Three shapes, one job
Our loyalty scheme gives every customer a card with a number on it. One morning someone reports seeing the same number on two different cards. Uh oh. Did we mess up?! Maybe... so we want to answer: is there a duplicate in this list of numbers?
That's our question, let's answer it in three different ways.
Firstly, we'll try comparing every card against every other card:
// Attempt 1
function hasDuplicate(cards) {
for (let i = 0; i < cards.length; i++) {
for (let j = i + 1; j < cards.length; j++) {
if (cards[i] === cards[j]) return true;
}
}
return false;
}
For each of the n cards, we compare against (roughly) all the others, so that's n lots of n comparisons. A loop inside a loop over the same list: O(n²).
Secondly, we can do better by sorting first, because duplicates end up next to each other:
// Attempt 2
function hasDuplicate(cards) {
const sorted = [...cards].sort();
for (let i = 1; i < sorted.length; i++) {
if (sorted[i] === sorted[i - 1]) return true;
}
return false;
}
The sort costs O(n log n), and the single scan afterwards is O(n). Add those and the bigger one wins, so the whole thing is O(n log n).
Lastly, and best of all, remember every number we've already seen:
// Attempt 3
function hasDuplicate(cards) {
const seen = new Set();
for (const card of cards) {
if (seen.has(card)) return true;
seen.add(card);
}
return false;
}
One pass through the list, and each Set lookup is O(1), so this is O(n). We paid for it with memory: the Set can grow to hold every card. Remember this for later as it comes back when we talk about space.
That's it. For ten customers none of this matters, they all finish instantly. But run them across every card the loyalty scheme has ever issued and our first O(n²) attempt is still processing whilst our third O(n) attempt has long since answered.
The recipe
You can run this on any function, yours or someone else's.
- Find what repeats with the input. Loops over the data are the obvious ones. Watch for the disguised methods too: an
.includes(), an.indexOf(), a nested.find()are all just loops. - Nested loops multiply.

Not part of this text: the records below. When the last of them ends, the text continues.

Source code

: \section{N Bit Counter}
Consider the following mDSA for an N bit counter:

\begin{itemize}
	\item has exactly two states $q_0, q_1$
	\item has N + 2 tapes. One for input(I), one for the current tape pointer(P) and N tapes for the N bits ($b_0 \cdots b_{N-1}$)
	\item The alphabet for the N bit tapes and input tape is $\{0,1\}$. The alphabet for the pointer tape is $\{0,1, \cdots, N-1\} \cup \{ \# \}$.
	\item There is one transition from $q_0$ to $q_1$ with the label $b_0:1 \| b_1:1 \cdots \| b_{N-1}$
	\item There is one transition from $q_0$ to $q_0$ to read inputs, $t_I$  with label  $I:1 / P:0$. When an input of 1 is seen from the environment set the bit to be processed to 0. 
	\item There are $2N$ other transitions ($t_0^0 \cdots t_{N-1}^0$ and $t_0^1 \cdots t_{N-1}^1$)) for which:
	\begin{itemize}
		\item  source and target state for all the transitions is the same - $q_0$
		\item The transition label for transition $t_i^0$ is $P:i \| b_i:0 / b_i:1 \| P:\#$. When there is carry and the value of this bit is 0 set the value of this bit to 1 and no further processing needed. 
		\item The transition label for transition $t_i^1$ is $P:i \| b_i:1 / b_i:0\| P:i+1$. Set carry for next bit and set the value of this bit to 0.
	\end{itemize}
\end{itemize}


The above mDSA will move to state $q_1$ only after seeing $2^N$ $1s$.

Steps in sequence add.
- Keep only the fastest-growing term and bin the constants. Whatever's left is your big O.
Why you're allowed to bin the constants
Big O throws away constant factors and smaller terms. O(2n) becomes O(n). O(n + 100) becomes O(n). O(n²/2 + 3n) becomes O(n²). The first time you see this it looks sloppy, but stick with me here.
The reason is that for large n, the biggest term flattens everything else. Picture n at a million. The n² term is a trillion. The + n next to it is a million, which next to a trillion is a rounding error you'd never notice. So we don't bother noting it.

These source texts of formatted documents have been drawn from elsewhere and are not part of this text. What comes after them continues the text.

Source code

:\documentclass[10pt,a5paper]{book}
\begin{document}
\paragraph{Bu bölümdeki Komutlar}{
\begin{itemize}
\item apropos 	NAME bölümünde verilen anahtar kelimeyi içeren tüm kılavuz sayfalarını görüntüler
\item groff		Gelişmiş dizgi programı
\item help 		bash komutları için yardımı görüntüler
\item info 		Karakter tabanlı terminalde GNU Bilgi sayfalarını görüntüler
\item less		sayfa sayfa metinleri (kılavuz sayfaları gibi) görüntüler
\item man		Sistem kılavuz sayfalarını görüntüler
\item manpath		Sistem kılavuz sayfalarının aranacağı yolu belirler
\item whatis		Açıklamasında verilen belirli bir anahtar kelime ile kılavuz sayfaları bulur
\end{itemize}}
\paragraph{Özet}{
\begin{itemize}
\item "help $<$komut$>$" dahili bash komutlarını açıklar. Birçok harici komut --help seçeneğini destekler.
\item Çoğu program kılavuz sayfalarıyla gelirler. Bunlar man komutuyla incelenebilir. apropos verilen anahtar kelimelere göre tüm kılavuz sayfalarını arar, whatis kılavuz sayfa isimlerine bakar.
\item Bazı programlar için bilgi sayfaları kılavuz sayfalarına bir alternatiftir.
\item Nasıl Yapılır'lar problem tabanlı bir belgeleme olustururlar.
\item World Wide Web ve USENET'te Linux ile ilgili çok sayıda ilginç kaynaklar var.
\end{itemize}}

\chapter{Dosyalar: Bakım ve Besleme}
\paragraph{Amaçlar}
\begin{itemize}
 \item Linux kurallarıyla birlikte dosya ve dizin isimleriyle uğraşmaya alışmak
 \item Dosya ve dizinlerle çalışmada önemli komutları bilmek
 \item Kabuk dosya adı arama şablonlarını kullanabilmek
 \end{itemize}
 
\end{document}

Big O is deliberately coarse. It answers "what shape does this grow into", not "exactly how many operations". A function that does two passes, and one that does a single pass count as the same shape, and if that factor of two matters to you, you'd be reaching for a benchmark and a stopwatch, not for big O.

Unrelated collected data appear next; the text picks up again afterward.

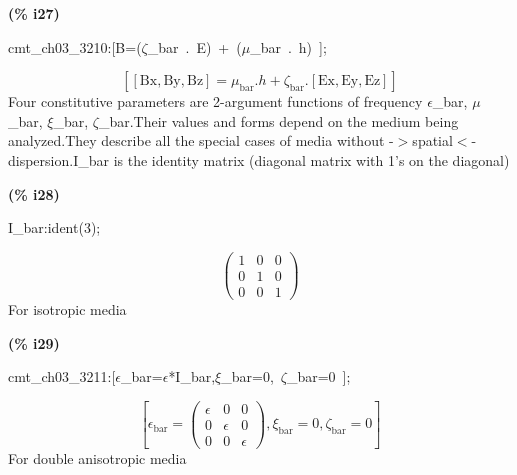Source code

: \documentclass[fleqn]{article}
\begin{document}
\noindent
\begin{minipage}[t]{4.000000em}\color{red}\bfseries
(\% i27)	
\end{minipage}
\begin{minipage}[t]{\textwidth}\color{blue}
cmt\_ch03\_3210:[B=(\ensuremath{\zeta}\_bar\ .\ E)\ +\ (\ensuremath{\mu}\_bar\ .\ h)\ ];
\end{minipage}
\[\displaystyle \tag{cmt\_ ch03\_ 3210} 
\left[ \left[ \ensuremath{\mathrm{Bx}}\operatorname{,}\ensuremath{\mathrm{By}}\operatorname{,}\ensuremath{\mathrm{Bz}}\right] ={{\mu }_{\ensuremath{\mathrm{bar}}}}\ensuremath{\mathrm{ . }}h+{{\zeta }_{\ensuremath{\mathrm{bar}}}}\ensuremath{\mathrm{ . }}\left[ \ensuremath{\mathrm{Ex}}\operatorname{,}\ensuremath{\mathrm{Ey}}\operatorname{,}\ensuremath{\mathrm{Ez}}\right] \right] \mbox{}
\]
Four constitutive parameters are 2-argument functions of frequency \ensuremath{\epsilon}\_bar, \ensuremath{\mu}\_bar, \ensuremath{\xi}\_bar, \ensuremath{\zeta}\_bar.Their values and forms depend on the medium being analyzed.They describe all the special cases of media without  -\ensuremath{>}spatial\ensuremath{<}-  dispersion.I\_bar is the identity matrix (diagonal matrix with 1's on the diagonal)


\noindent
\begin{minipage}[t]{4.000000em}\color{red}\bfseries
(\% i28)	
\end{minipage}
\begin{minipage}[t]{\textwidth}\color{blue}
I\_bar:ident(3);
\end{minipage}
\[\displaystyle \tag{I\_ bar} 
\begin{pmatrix}1 & 0 & 0\\
0 & 1 & 0\\
0 & 0 & 1\end{pmatrix}\mbox{}
\]
For isotropic media


\noindent
\begin{minipage}[t]{4.000000em}\color{red}\bfseries
(\% i29)	
\end{minipage}
\begin{minipage}[t]{\textwidth}\color{blue}
cmt\_ch03\_3211:[\ensuremath{\epsilon}\_bar=\ensuremath{\epsilon}*I\_bar,\ensuremath{\xi}\_bar=0,\ \ensuremath{\zeta}\_bar=0\ ];
\end{minipage}
\[\displaystyle \tag{cmt\_ ch03\_ 3211} 
\left[ {{\epsilon }_{\ensuremath{\mathrm{bar}}}}=\begin{pmatrix}\epsilon  & 0 & 0\\
0 & \epsilon  & 0\\
0 & 0 & \epsilon \end{pmatrix}\operatorname{,}{{\xi }_{\ensuremath{\mathrm{bar}}}}=0\operatorname{,}{{\zeta }_{\ensuremath{\mathrm{bar}}}}=0\right] \mbox{}
\]
For double anisotropic media
\end{document}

Add for sequential, multiply for nested
Two loops one after the other, each over the list, is O(n) + O(n), which is O(2n), which is just O(n). Doing two passes doesn't change the shape.
A loop inside a loop is O(n) × O(n), which is O(n²). That's our every-pair duplicate check from earlier.
And when there are two different inputs, keep them separate. Prepping the menu of m flavours and then checking each of n orders is O(m) + O(n), written O(n + m). But checking each order against the whole menu, a loop inside a loop over two different things, is O(n × m). Don't collapse n and m into one letter unless you know they grow together.
The sneaky quadratic
Quadratic is the name for O(n²). The work grows with the square of the input. Double the data and you don't double the work, you quadruple it (2² = 4); ten times the data is a hundred times the work (10² = 100).
This is the most common complexity mistake I see (mainly because I've often written it):
function unknownFlavours(orders, menu) {
return orders.filter((order) => !menu.includes(order.flavour));
}
It looks like one loop: filter walks the n orders once. But menu.includes() is a second loop hiding inside a method call, scanning all m menu items for every single order. So it's O(n × m), and on a busy day when the order list is as long as the menu, that's O(n²).
The fix is the same trick as the duplicate finder: build a Set once, then each check is O(1).
function unknownFlavours(orders, menu) {
const known = new Set(menu);
return orders.filter((order) => !known.has(order.flavour));
}
Now it's O(n + m): one pass to build the set, one pass to filter. The previous version doesn't feel any slower when testing with a few orders, but it'll topple over in production during our busy period.